What the best carbon monoxide detector has
- A loud alarm. Underwriters Laboratories (UL)-listed devices have a minimum 85-decibel horn that can be heard within 10 feet. Some alarms vary in frequencies to accommodate those with age-related (or other) hearing loss.
- Interconnectivity. Interconnected alarms are helpful in large homes because they communicate with one another; when one alarm detects a hazard, it triggers them all to sound an alarm. CO alarms can be on the same network as smoke alarms, though all units usually must be made by the same manufacturer. Interconnections are traditionally made via hardwire connections, though many alarms now use radio communications, making for easier installation by a homeowner.
- Voice alert. Some higher-end alarms include a voice alert. Dual smoke and CO detectors will announce the nature of the hazard, helpful in reducing confusion in an emergency. Some interconnected systems will announce the location of the detected problem on every alarm in the network.
- Five-year sensor lifespan. The sensors on carbon monoxide detectors will wear away over time. Expect your unit to last at least five years. The better models have an end-of-life timer to alert you when the unit needs to be replaced.
- Digital display. A digital display can provide a constant readout of measured CO levels, peak levels measured over a period, battery condition and more. On the down side, some might find a lit display a distraction in some situations, such as in a bedroom at night.
- Testing functionality. CO detectors should be tested once a month. Virtually all detectors have a test/silence button to test the device and also silence the unit in the event of a false alarm. Some alarms used to have convenience features to silence the alarm with the wave of a hand or a standard IR remote control (like the one used for your TV), but those proved to be problematic and have largely been dropped, and some detectors with those features have been recalled.
Know before you go
Where should you install a CO detector? Anne Marie Helmenstine, Ph.D., ThoughtCo.com's chemistry expert, notes that carbon monoxide is lighter than air, so the best place to install a CO detector is high on a wall (at least five feet above the floor) or on the ceiling. The National Fire Protection Association (NFPA) recommends placing CO detectors in a central location outside of sleeping areas, as well as on every level of your home. Dr. Helmenstine notes that if you are only purchasing one CO detector, put it in your bedroom and "make certain the alarm is loud enough to wake you up." On the other side of the coin, you shouldn't place CO detectors near appliances that produce open flames, such as a kitchen stove, or next to a fireplace.

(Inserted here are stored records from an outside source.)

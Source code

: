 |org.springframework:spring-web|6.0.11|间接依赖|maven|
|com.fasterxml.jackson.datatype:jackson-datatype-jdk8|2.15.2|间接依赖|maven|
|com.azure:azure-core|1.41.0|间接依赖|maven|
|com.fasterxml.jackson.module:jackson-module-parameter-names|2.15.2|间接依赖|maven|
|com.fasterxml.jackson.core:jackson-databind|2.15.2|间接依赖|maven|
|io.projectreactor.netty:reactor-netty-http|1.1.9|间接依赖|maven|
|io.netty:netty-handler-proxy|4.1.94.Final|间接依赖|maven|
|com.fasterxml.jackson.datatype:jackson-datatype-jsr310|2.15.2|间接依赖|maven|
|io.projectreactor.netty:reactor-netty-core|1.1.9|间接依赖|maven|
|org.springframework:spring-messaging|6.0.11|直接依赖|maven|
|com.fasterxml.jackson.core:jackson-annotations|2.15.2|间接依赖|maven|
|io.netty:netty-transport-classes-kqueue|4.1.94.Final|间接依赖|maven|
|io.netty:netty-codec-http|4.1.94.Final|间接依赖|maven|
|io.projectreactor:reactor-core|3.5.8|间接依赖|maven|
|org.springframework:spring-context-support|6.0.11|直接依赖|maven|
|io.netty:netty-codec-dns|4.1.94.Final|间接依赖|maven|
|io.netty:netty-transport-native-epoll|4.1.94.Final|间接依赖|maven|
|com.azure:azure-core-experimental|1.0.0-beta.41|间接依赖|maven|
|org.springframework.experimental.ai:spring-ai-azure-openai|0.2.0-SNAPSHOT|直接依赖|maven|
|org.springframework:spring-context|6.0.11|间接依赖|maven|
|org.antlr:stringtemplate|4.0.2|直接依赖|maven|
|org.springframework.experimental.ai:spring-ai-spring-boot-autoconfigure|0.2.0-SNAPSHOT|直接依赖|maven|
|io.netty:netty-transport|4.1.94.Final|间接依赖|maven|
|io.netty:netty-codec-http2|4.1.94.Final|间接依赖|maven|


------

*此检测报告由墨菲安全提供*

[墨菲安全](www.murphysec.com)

Battery-powered or hardwired? Detectors may be hardwired, plugged into an outlet, or battery operated, depending on the model. Most plug-in and hardwired units use batteries as a backup during a power failure and will not operate if they are not installed. An interconnected system provides the best protection for a typical home. Most interconnected alarms are hardwired, but battery-powered interconnected systems that communicate over a radio network are also available, and are easier for homeowners to install. That said, if your current carbon monoxide detectors are hardwired, you will most likely want to keep that system.
What are the regulations in your state or municipality? Most states require a carbon monoxide detector to be installed in new homes or before the sale of a home. Some require hardwired or plug-in units to have battery backup in the case of a power outage -- and having a battery back-up is a good idea in all cases. The National Conference of State Legislatures is a good resource for determining what regulations apply to you.
Does your unit meet safety standards? Check to see that the detector is certified by an independent testing agency such as Underwriters Laboratories or Canadian Standards Association. Details on Underwriters Laboratory standard UL2034, which covers sensitivity and alarm thresholds for residential use, can be found in the introduction of this report. All of the CO alarms in this report meet that standard.
Do you need a smoke alarm, too? If you also need a smoke alarm, opting for a combination smoke and carbon monoxide alarm can save money and clutter. Be aware, however, that some installation locations are more suitable for one type of alarm but not for another. Smoke alarms also use different technologies to detect different types of fires -- ionization, photoelectric, or both. We discuss different types of smoke detectors, including combination smoke and CO detectors -- and which ones are best for certain situations -- in our smoke detectors report.